Photokeratitis is like having a sunburned eye. This condition affects the thin surface layer of the cornea — the clear front window of the eye — and the conjunctiva, which is the cell layer covering the inside of the eyelids and the whites of the eye.

Photokeratitis can be caused by sun reflection from sand, water, ice and snow. It can also happen if you stare at the sun, such as watching a solar eclipse directly without using a special device. A solar eclipse can also cause a burn to the retina, which is long lasting and more serious than temporary corneal damage.
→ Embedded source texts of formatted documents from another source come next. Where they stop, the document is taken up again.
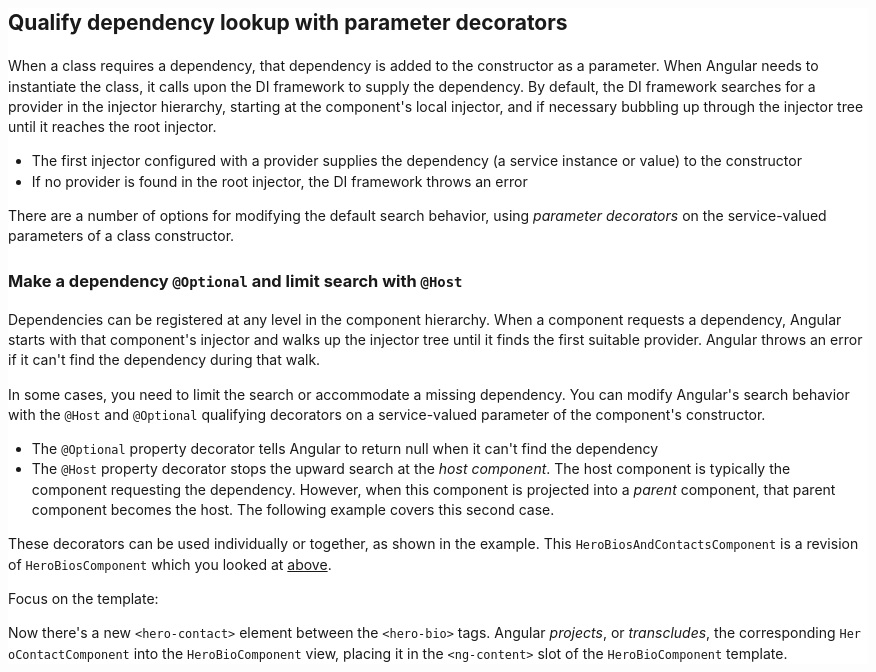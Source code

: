 ## Qualify dependency lookup with parameter decorators

When a class requires a dependency, that dependency is added to the constructor as a parameter. When Angular needs to instantiate the class, it calls upon the DI framework to supply the dependency. By default, the DI framework searches for a provider in the injector hierarchy, starting at the component's local injector, and if necessary bubbling up through the injector tree until it reaches the root injector.

*   The first injector configured with a provider supplies the dependency \(a service instance or value\) to the constructor
*   If no provider is found in the root injector, the DI framework throws an error

There are a number of options for modifying the default search behavior, using *parameter decorators* on the service-valued parameters of a class constructor.

<a id="optional"></a>

### Make a dependency `@Optional` and limit search with `@Host`

Dependencies can be registered at any level in the component hierarchy. When a component requests a dependency, Angular starts with that component's injector and walks up the injector tree until it finds the first suitable provider. Angular throws an error if it can't find the dependency during that walk.

In some cases, you need to limit the search or accommodate a missing dependency. You can modify Angular's search behavior with the `@Host` and `@Optional` qualifying decorators on a service-valued parameter of the component's constructor.

*   The `@Optional` property decorator tells Angular to return null when it can't find the dependency
*   The `@Host` property decorator stops the upward search at the *host component*. The host component is typically the component requesting the dependency. However, when this component is projected into a *parent* component, that parent component becomes the host. The following example covers this second case.

These decorators can be used individually or together, as shown in the example. This `HeroBiosAndContactsComponent` is a revision of `HeroBiosComponent` which you looked at [above](guide/dependency-injection-in-action#hero-bios-component).

<code-example header="src/app/hero-bios.component.ts (HeroBiosAndContactsComponent)" path="dependency-injection-in-action/src/app/hero-bios.component.ts" region="hero-bios-and-contacts"></code-example>

Focus on the template:

<code-example header="dependency-injection-in-action/src/app/hero-bios.component.ts" path="dependency-injection-in-action/src/app/hero-bios.component.ts" region="template"></code-example>

Now there's a new `<hero-contact>` element between the `<hero-bio>` tags. Angular *projects*, or *transcludes*, the corresponding `HeroContactComponent` into the `HeroBioComponent` view, placing it in the `<ng-content>` slot of the `HeroBioComponent` template.

<code-example header="src/app/hero-bio.component.ts (template)" path="dependency-injection-in-action/src/app/hero-bio.component.ts" region="template"></code-example>
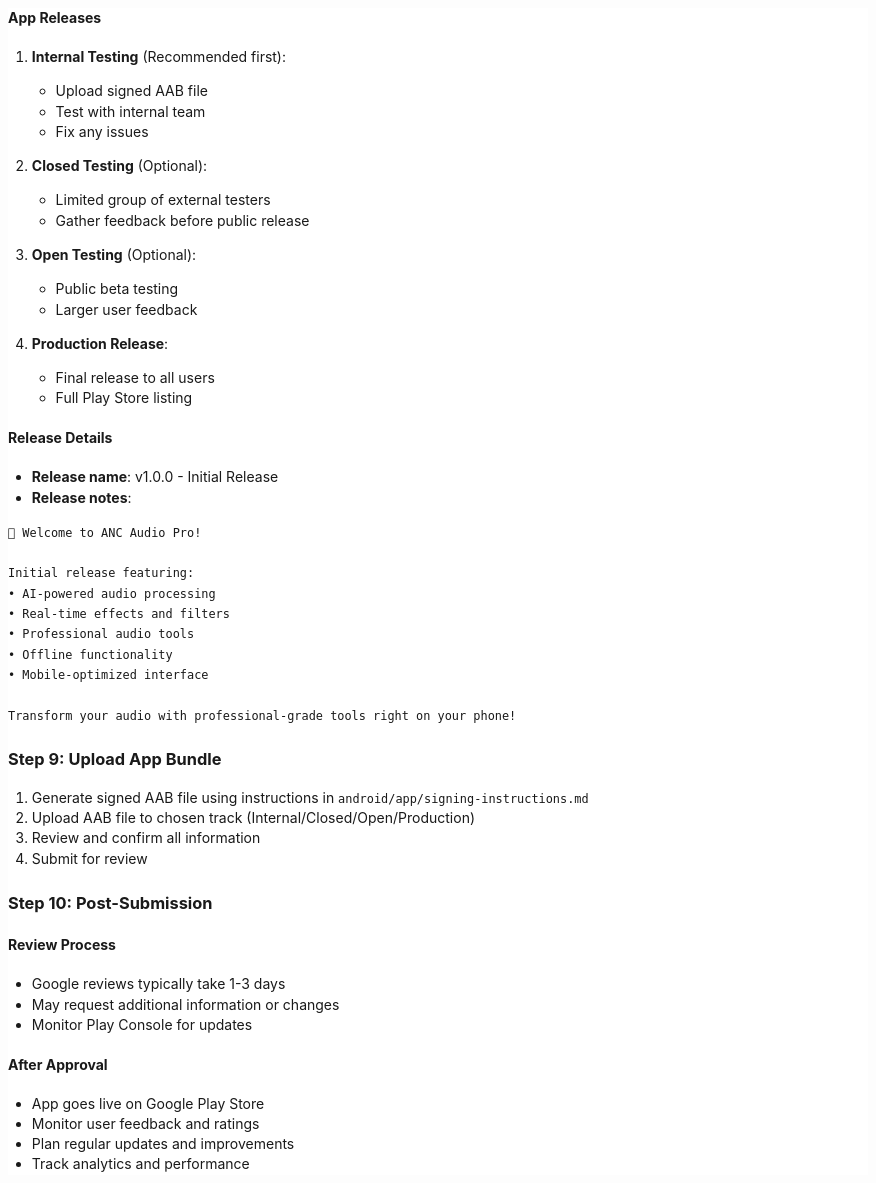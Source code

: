 #### App Releases

1. **Internal Testing** (Recommended first):
   - Upload signed AAB file
   - Test with internal team
   - Fix any issues

2. **Closed Testing** (Optional):
   - Limited group of external testers
   - Gather feedback before public release

3. **Open Testing** (Optional):
   - Public beta testing
   - Larger user feedback

4. **Production Release**:
   - Final release to all users
   - Full Play Store listing

#### Release Details
- **Release name**: v1.0.0 - Initial Release
- **Release notes**:
```
🎵 Welcome to ANC Audio Pro!

Initial release featuring:
• AI-powered audio processing
• Real-time effects and filters
• Professional audio tools
• Offline functionality
• Mobile-optimized interface

Transform your audio with professional-grade tools right on your phone!
```

### Step 9: Upload App Bundle

1. Generate signed AAB file using instructions in `android/app/signing-instructions.md`
2. Upload AAB file to chosen track (Internal/Closed/Open/Production)
3. Review and confirm all information
4. Submit for review

### Step 10: Post-Submission

#### Review Process
- Google reviews typically take 1-3 days
- May request additional information or changes
- Monitor Play Console for updates

#### After Approval
- App goes live on Google Play Store
- Monitor user feedback and ratings
- Plan regular updates and improvements
- Track analytics and performance

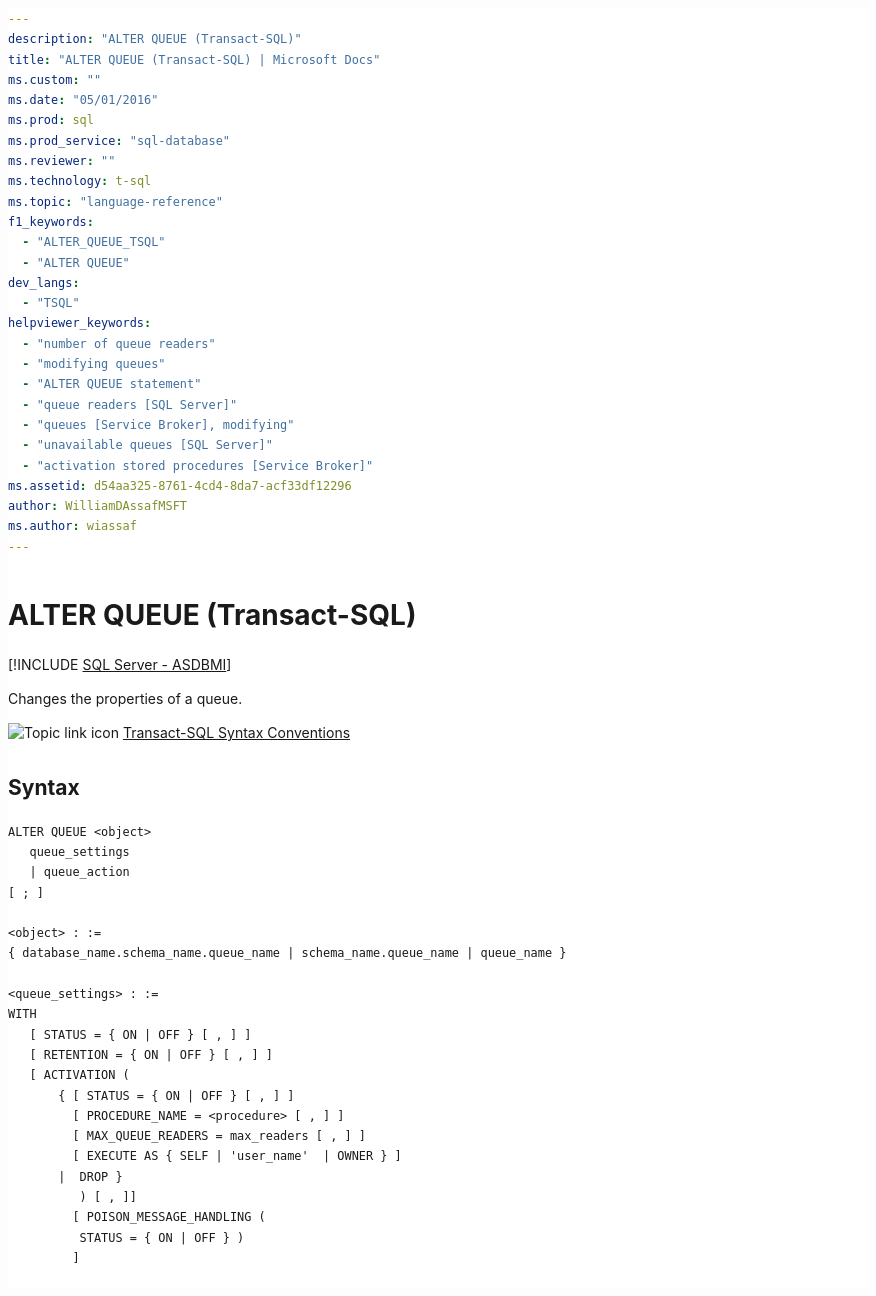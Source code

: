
 ```yaml
---
description: "ALTER QUEUE (Transact-SQL)"
title: "ALTER QUEUE (Transact-SQL) | Microsoft Docs"
ms.custom: ""
ms.date: "05/01/2016"
ms.prod: sql
ms.prod_service: "sql-database"
ms.reviewer: ""
ms.technology: t-sql
ms.topic: "language-reference"
f1_keywords: 
  - "ALTER_QUEUE_TSQL"
  - "ALTER QUEUE"
dev_langs: 
  - "TSQL"
helpviewer_keywords: 
  - "number of queue readers"
  - "modifying queues"
  - "ALTER QUEUE statement"
  - "queue readers [SQL Server]"
  - "queues [Service Broker], modifying"
  - "unavailable queues [SQL Server]"
  - "activation stored procedures [Service Broker]"
ms.assetid: d54aa325-8761-4cd4-8da7-acf33df12296
author: WilliamDAssafMSFT
ms.author: wiassaf
---
```

# ALTER QUEUE (Transact-SQL)
[!INCLUDE [SQL Server - ASDBMI](../../includes/applies-to-version/sql-asdbmi.md)]

  Changes the properties of a queue.  
  
 ![Topic link icon](../../database-engine/configure-windows/media/topic-link.gif "Topic link icon") [Transact-SQL Syntax Conventions](../../t-sql/language-elements/transact-sql-syntax-conventions-transact-sql.md)  
  
## Syntax  
  
```syntaxsql
ALTER QUEUE <object>   
   queue_settings  
   | queue_action  
[ ; ]  
  
<object> : :=  
{ database_name.schema_name.queue_name | schema_name.queue_name | queue_name }
  
<queue_settings> : :=  
WITH  
   [ STATUS = { ON | OFF } [ , ] ]  
   [ RETENTION = { ON | OFF } [ , ] ]  
   [ ACTIVATION (  
       { [ STATUS = { ON | OFF } [ , ] ]   
         [ PROCEDURE_NAME = <procedure> [ , ] ]  
         [ MAX_QUEUE_READERS = max_readers [ , ] ]  
         [ EXECUTE AS { SELF | 'user_name'  | OWNER } ]  
       |  DROP }  
          ) [ , ]]  
         [ POISON_MESSAGE_HANDLING (  
          STATUS = { ON | OFF } )  
         ]   
  
```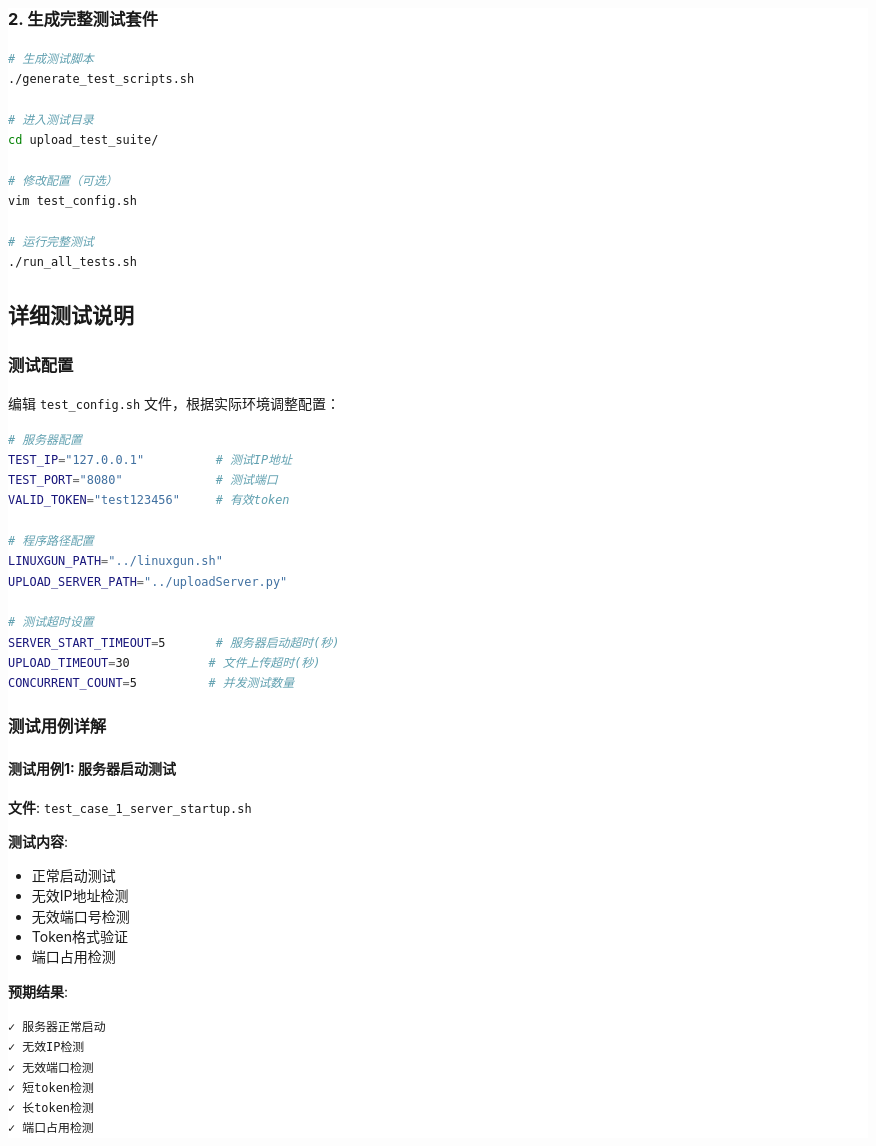 ### 2. 生成完整测试套件

```bash
# 生成测试脚本
./generate_test_scripts.sh

# 进入测试目录
cd upload_test_suite/

# 修改配置（可选）
vim test_config.sh

# 运行完整测试
./run_all_tests.sh
```

## 详细测试说明

### 测试配置

编辑 `test_config.sh` 文件，根据实际环境调整配置：

```bash
# 服务器配置
TEST_IP="127.0.0.1"          # 测试IP地址
TEST_PORT="8080"             # 测试端口
VALID_TOKEN="test123456"     # 有效token

# 程序路径配置
LINUXGUN_PATH="../linuxgun.sh"
UPLOAD_SERVER_PATH="../uploadServer.py"

# 测试超时设置
SERVER_START_TIMEOUT=5       # 服务器启动超时(秒)
UPLOAD_TIMEOUT=30           # 文件上传超时(秒)
CONCURRENT_COUNT=5          # 并发测试数量
```

### 测试用例详解

#### 测试用例1: 服务器启动测试
**文件**: `test_case_1_server_startup.sh`

**测试内容**:
- 正常启动测试
- 无效IP地址检测
- 无效端口号检测
- Token格式验证
- 端口占用检测

**预期结果**:
```
✓ 服务器正常启动
✓ 无效IP检测
✓ 无效端口检测
✓ 短token检测
✓ 长token检测
✓ 端口占用检测
```

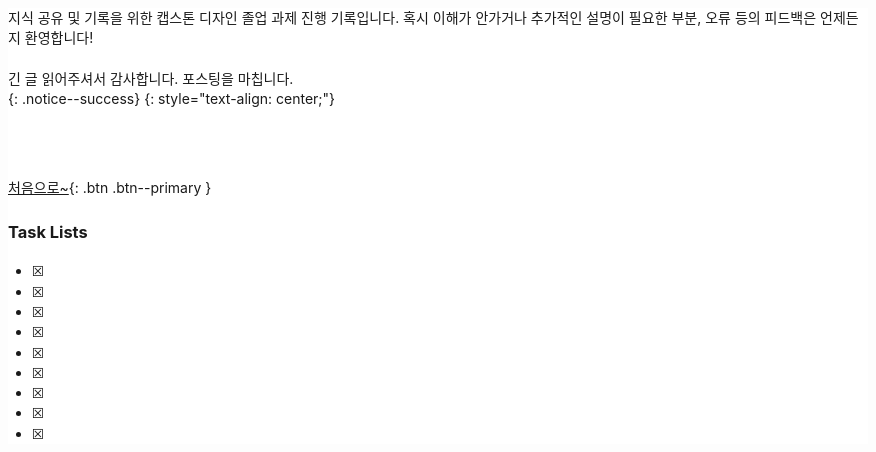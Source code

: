 지식 공유 및 기록을 위한 캡스톤 디자인 졸업 과제 진행 기록입니다.
혹시 이해가 안가거나 추가적인 설명이 필요한 부분, 오류 등의 피드백은 언제든지 환영합니다!<br><br>
긴 글 읽어주셔서 감사합니다. 포스팅을 마칩니다.<br>
{: .notice--success}
{: style="text-align: center;"}

<br><br>

[처음으로~](#){: .btn .btn--primary }

### Task Lists

>

- [x] 
- [x] 
- [x] 
- [x] 
- [x] 
- [x] 
- [x] 
- [x] 
- [x]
There are also many man-made sources of ultraviolet light, including tanning lamps and tanning beds, as well as arc welding. Wearing proper eye protection can prevent damage to the eyes from UV rays.


3. Snow Blindness

Snow blindness is akin to sunburn on eyeball and is an extreme form of Photokeratitis, a burn on the cornea. When sunlight shines on snow, the rays reflect off the white snow and are absorbed by your face, with a portion of that light traveling directly into your eyes. Excessive UV exposure (particularly UVB) can damage the outer cells of the eyeball leading to snow blindness. It causes intense pain, excessive tears, eyelid twitching and discomfort from bright light, and constricted pupils. Fresh snow can reflect 80% of UV radiation while a sandy beach will only reflect about 15% of UV radiation.



Polarized sunglasses often block most UV, but be sure to wear lenses with larger surface area to further reduce the amount of UV that makes it through to your eyes. When it comes to ski goggles, be sure they fit snug on your face so that no light filters in. Any time you are skiing or snowboarding (or spending an extended period on the snow) try to wear goggles to reduce the amount of overall eye exposure to UV.